Status bid has failed, Indians say

Times Staff Writer

Several factions of the Juaneno band of Mission Indians said Monday that they had failed, at least for now, in their bid to gain federal recognition, something the Orange County-based tribe has sought for 25 years.

The Juanenos, splintered into factions for more than a decade, failed to meet four of seven criteria required to gain recognition, said an official with one of the factions.

A Bureau of Indian Affairs report detailing the federal government’s findings is expected to be released this week.

Joyce Perry, an official with one of at least four Juaneno factions, expressed disappointment.

Recognition is a “golden opportunity, a dream,” she said, but the tribe now has a “truly difficult” effort ahead.


Perry said a BIA official told her by telephone that, among other things, the tribe had so far failed to document its historical roots and prove that each member is descended from the same tribe that existed before the Spanish arrived.

The Juanenos, estimated to have about 4,000 members throughout the United States, have bickered over leadership elections, casino proposals and plans to build high school athletic fields on their land in San Juan Capistrano.

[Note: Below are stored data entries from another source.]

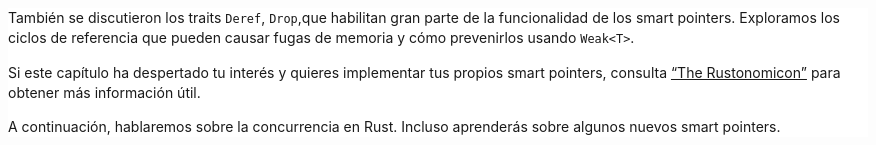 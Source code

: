 También se discutieron los traits `Deref`, `Drop`,que habilitan gran parte
de la funcionalidad de los smart pointers. Exploramos los ciclos de referencia
que pueden causar fugas de memoria y cómo prevenirlos usando `Weak<T>`.

Si este capítulo ha despertado tu interés y quieres implementar tus propios
smart pointers, consulta [“The Rustonomicon”][nomicon] para obtener más
información útil.

A continuación, hablaremos sobre la concurrencia en Rust. Incluso aprenderás
sobre algunos nuevos smart pointers.

[nomicon]: https://doc.rust-lang.org/nomicon/index.html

With recognition, the Juanenos could form their own government and qualify for many of the benefits enjoyed by the more than 560 federally recognized Native American nations.

Benefits include federal money for education and healthcare, land for a reservation and perhaps the right to build a casino.

The tribal gambling industry in California reaps an estimated $7 billion a year.

Bud Sepulveda, chairman of another Juaneno faction, said the BIA’s final ruling was not expected for a year.

He said the tribe would prepare a response to the government’s preliminary report.


Times staff writer David Reyes contributed to this report.